▶ [EXERCISE DETAILS] State the count of lines below in which the word "label" appears, and add nothing.

# # # # #

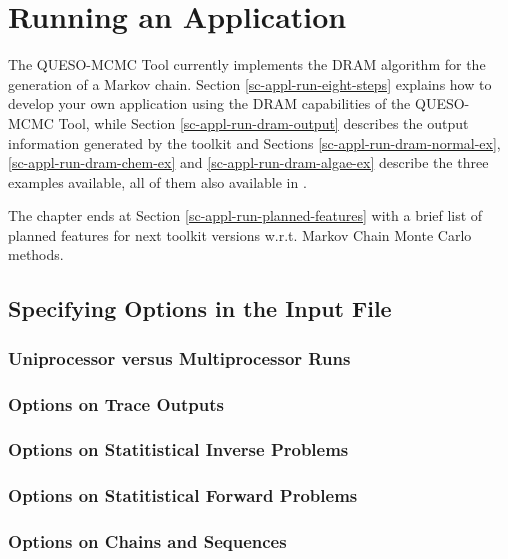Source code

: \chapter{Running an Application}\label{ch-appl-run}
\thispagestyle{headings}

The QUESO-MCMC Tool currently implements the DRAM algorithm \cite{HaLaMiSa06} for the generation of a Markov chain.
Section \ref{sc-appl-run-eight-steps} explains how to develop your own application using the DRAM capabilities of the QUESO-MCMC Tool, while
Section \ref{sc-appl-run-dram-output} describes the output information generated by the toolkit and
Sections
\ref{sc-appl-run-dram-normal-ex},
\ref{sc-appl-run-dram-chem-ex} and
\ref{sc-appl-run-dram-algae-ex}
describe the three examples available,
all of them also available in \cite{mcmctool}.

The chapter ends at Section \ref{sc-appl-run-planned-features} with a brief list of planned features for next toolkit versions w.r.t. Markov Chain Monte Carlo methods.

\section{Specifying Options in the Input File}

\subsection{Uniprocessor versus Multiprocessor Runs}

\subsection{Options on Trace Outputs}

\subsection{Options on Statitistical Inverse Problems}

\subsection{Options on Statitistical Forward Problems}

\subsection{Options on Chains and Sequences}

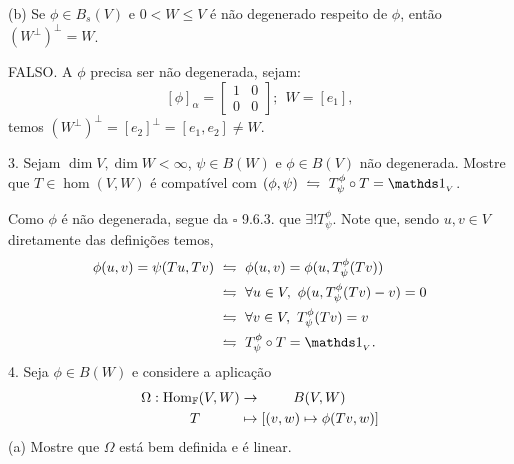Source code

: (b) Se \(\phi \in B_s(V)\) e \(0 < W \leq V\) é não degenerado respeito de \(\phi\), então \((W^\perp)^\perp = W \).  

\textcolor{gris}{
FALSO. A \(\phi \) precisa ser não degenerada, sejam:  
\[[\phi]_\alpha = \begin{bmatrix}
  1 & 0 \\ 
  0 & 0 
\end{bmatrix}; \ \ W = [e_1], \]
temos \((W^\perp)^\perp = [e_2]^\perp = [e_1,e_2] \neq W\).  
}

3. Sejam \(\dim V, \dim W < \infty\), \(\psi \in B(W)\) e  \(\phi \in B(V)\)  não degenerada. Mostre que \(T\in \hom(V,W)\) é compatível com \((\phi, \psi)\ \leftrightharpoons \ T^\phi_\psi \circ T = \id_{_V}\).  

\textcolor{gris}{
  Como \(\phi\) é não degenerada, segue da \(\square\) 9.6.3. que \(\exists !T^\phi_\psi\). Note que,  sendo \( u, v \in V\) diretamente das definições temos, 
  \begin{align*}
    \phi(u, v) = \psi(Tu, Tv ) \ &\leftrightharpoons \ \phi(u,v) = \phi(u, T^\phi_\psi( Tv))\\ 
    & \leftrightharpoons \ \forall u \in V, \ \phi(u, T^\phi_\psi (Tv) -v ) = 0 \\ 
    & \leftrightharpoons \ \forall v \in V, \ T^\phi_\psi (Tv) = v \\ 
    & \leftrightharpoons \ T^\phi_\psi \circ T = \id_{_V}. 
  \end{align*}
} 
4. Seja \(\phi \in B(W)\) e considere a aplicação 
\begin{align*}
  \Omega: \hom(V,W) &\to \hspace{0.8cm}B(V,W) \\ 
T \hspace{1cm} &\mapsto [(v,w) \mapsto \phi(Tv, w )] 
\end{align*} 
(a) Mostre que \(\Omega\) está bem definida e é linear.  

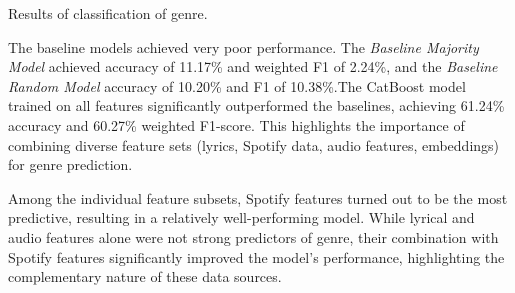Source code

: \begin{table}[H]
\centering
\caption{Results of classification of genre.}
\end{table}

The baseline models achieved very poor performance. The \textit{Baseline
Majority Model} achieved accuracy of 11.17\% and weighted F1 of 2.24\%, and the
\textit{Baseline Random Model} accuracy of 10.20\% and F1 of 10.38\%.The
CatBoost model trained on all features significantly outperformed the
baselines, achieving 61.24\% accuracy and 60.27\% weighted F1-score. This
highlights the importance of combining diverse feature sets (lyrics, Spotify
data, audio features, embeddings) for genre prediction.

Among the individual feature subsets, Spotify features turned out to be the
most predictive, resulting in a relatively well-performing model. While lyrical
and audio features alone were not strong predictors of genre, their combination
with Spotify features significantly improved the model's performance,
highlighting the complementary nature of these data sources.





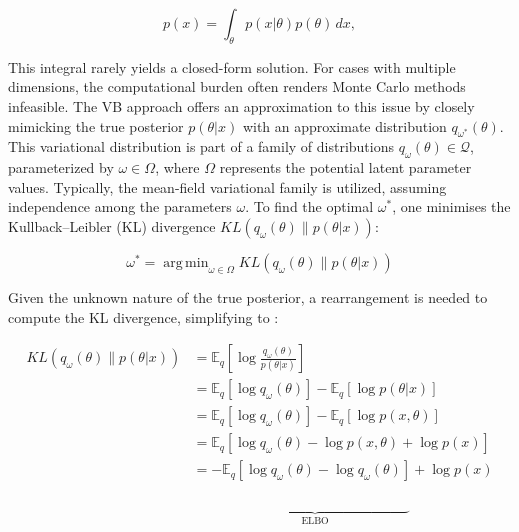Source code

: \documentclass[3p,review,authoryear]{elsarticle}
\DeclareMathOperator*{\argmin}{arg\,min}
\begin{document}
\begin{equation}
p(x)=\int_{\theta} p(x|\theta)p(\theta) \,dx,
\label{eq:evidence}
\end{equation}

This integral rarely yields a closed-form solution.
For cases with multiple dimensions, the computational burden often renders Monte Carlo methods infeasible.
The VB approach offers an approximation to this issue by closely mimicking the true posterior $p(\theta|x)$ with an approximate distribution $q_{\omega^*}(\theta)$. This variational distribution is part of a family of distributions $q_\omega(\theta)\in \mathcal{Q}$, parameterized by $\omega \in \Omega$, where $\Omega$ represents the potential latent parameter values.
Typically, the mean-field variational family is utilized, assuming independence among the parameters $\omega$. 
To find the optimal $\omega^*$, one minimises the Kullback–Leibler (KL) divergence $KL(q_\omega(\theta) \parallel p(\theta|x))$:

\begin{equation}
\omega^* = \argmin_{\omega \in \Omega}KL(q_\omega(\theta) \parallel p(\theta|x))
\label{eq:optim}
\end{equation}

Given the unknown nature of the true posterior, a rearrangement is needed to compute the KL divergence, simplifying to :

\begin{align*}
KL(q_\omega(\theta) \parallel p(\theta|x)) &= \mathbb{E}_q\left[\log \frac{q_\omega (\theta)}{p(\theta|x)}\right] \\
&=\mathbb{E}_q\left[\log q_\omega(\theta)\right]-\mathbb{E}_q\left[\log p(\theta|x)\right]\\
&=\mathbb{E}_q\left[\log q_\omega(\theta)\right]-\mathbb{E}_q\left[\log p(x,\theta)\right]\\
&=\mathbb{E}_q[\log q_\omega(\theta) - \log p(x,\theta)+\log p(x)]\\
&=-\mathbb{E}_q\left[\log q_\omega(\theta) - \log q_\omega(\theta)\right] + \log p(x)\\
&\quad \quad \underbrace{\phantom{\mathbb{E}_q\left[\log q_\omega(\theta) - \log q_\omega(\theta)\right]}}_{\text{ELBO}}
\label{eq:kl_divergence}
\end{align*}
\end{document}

# # # # #

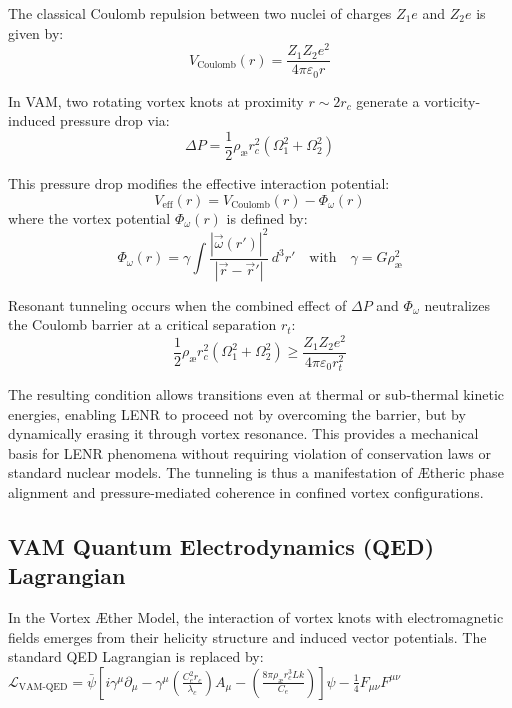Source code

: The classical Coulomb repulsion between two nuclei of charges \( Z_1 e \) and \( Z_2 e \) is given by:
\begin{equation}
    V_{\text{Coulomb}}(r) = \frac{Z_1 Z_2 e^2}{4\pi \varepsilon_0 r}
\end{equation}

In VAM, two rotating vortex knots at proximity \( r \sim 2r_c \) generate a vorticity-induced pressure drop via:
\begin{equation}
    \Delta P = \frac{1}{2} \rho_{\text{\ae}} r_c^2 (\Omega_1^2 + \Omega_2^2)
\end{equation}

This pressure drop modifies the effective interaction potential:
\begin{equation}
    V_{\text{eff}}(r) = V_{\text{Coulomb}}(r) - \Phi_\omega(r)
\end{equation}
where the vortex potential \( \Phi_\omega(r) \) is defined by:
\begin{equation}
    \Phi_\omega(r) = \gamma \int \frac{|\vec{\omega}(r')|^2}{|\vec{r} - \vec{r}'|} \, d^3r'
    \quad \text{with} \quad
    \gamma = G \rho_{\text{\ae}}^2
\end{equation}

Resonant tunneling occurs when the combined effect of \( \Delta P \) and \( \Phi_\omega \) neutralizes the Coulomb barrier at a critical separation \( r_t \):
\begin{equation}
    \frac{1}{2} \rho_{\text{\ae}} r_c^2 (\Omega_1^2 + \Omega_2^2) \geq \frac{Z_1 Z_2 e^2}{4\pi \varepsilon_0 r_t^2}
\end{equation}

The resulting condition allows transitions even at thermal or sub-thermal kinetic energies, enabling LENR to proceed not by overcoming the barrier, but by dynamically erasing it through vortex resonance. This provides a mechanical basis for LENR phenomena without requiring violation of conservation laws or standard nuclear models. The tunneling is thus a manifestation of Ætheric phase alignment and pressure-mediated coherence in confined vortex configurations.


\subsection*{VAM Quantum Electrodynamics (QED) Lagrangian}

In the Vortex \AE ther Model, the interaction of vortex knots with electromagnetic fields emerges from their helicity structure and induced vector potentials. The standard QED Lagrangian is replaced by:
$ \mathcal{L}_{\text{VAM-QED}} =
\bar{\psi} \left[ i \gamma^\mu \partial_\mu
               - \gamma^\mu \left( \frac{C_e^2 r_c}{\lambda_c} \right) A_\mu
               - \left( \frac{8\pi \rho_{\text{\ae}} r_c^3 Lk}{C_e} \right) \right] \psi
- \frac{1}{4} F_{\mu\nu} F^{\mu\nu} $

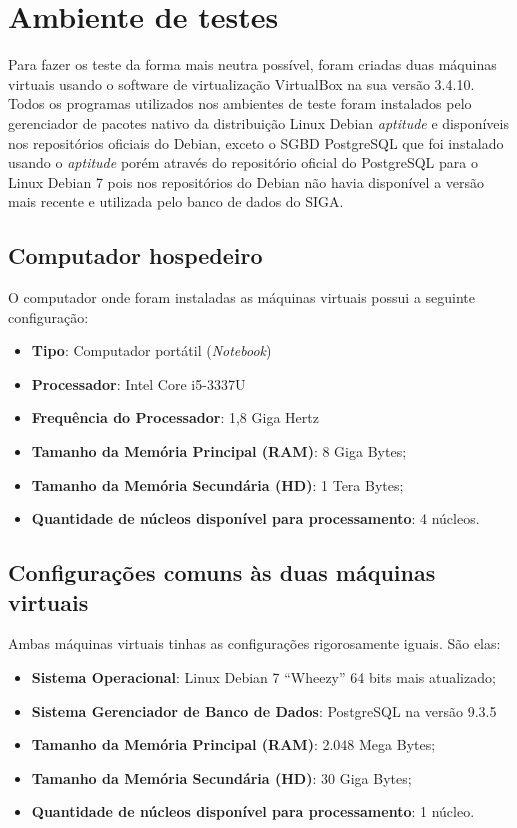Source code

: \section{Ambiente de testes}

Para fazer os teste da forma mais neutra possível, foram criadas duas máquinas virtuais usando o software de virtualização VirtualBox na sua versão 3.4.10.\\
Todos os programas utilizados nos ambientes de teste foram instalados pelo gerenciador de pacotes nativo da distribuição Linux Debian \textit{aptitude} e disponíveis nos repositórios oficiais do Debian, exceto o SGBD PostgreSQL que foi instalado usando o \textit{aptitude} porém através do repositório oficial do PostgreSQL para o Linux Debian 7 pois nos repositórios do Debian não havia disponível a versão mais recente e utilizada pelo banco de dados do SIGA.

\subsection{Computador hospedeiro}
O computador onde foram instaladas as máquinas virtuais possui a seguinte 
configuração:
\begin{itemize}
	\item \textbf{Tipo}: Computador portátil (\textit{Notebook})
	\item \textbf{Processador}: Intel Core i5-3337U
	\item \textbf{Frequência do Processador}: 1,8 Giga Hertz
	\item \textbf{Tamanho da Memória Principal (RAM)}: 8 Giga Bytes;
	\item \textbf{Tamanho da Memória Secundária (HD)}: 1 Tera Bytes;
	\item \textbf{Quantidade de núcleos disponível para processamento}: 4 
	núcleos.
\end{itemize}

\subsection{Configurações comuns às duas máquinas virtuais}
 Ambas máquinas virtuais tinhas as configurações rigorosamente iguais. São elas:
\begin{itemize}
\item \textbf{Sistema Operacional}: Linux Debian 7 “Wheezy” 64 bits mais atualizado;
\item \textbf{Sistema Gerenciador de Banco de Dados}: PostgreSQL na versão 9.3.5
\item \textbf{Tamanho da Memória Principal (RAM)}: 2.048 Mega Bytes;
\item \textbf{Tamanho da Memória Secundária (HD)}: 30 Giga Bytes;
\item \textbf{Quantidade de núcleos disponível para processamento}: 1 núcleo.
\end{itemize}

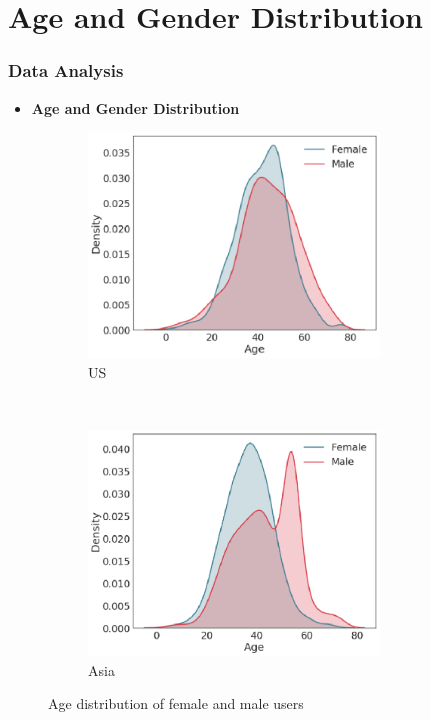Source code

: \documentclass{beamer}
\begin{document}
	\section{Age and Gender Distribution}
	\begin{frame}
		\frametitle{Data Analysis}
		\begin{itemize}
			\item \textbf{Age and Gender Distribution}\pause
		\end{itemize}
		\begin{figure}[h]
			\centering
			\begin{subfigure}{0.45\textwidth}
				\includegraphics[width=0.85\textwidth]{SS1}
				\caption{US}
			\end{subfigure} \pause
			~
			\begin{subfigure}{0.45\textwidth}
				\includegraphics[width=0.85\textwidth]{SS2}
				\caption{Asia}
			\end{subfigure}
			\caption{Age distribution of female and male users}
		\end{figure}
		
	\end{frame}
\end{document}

# # # # #

▶ [EXERCISE OUTPUT] 4